陈松年找到了当年给父亲抬棺的朱姓老农,请他指认,加上陈松年自己每年祭扫时留下的标识,才重新确认了墓址的具体位置。
陈家用这200元,在原址上重新垒起坟冢,以陈延年、陈乔年、陈松年、陈鹤年四子名义立碑,碑文由陈长璞亲拟,陈松年审阅。
这是第三次立碑。
这次修缮属于抢救性质,规格与陈独秀的历史地位明显不符。
陈长璞此后与友人联名给当时的国家领导人写信,请示重建陈独秀墓一事。
信转批之后,批示明确提出:陈独秀墓重新立碑,可以作为文物保护起来。这便是第四次修缮的由头。
这一次,由安庆市文化局接手,听取了陈家的意见。
关于墓的形制,陈松年说了一句让在场所有人都记住的话:"过去不是有句话叫盖棺定论吗?我父亲到现在还没有盖棺定论,这次修墓就不要封顶了吧。"

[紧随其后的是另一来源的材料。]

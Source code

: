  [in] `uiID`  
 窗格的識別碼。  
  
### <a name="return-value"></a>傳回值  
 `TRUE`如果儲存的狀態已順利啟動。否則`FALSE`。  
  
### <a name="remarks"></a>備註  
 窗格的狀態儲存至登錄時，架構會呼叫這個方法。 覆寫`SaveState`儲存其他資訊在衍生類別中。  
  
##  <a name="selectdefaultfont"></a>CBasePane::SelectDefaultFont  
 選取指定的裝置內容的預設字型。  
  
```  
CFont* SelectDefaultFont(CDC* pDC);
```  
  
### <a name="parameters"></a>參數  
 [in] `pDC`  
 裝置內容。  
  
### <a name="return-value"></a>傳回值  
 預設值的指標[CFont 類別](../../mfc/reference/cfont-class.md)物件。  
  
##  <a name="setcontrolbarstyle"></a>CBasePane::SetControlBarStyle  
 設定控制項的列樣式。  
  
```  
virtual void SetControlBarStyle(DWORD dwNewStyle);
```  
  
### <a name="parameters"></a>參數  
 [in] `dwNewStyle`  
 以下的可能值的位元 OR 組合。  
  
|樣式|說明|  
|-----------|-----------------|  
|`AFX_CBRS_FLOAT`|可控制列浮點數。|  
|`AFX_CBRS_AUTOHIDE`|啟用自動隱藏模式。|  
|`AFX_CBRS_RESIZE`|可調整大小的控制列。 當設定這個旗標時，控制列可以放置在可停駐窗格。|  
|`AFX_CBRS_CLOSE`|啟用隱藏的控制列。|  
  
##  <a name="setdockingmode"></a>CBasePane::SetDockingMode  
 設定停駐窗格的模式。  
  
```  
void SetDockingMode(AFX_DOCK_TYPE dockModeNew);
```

市文化局采纳了这个意见,墓顶仍是开放的土冢。市政府先后拨款两万余元,请安徽省书法家张建中题写墓碑,五个大字:陈独秀之墓。
修缮工程历时三年,1983年正式完工。从"先考陈公乾生之墓"这样不敢刻真名的家坟,到"陈独秀之墓"五字端正立碑,中间隔了整整三十六年。
这块碑没有生卒年月,没有任何对陈独秀一生的介绍,更没有任何称谓,只有那五个字。
在那个年代,能把"陈独秀"三个字堂堂正正刻上去,已经是当时历史条件下能给出的最大诚意。但许多人心里清楚,这块碑还差着什么。
1990年,赵朴初回到安庆,走进这片丛林,就站在这块碑前。
【四】64年后回乡第一件事,一个83岁老人站在碑前说了一句话
根据当时在场人员留下的回忆,赵朴初此次回安庆,行程安排的第一站,就是拜谒陈独秀墓。
他提前把这件事列在了所有其他行程的前面。
这块碑是1983年完工后的第四次修缮所立,到1990年赵朴初来时,已经立了七年。
安庆的陈独秀墓当时已经经过两次抢救性修缮,比最初稍具规模,但远谈不上气派。
丛林里的这块黑色花岗岩石碑,高度有限,正面那五个字——陈独秀之墓——是书法家张建中所题,字体端正,但除此之外,就没有别的了。
赵朴初在碑前恭恭敬敬地鞠了三个躬,然后站在那里,没有说话,也没有转身,就那样盯着那五个字,站了很久。
在场的陪同人员后来在各自的回忆文章里都写到了那一幕,说赵朴初的神情与来时走路时不同了,沉了下来,像是在认真看,又像是在想什么。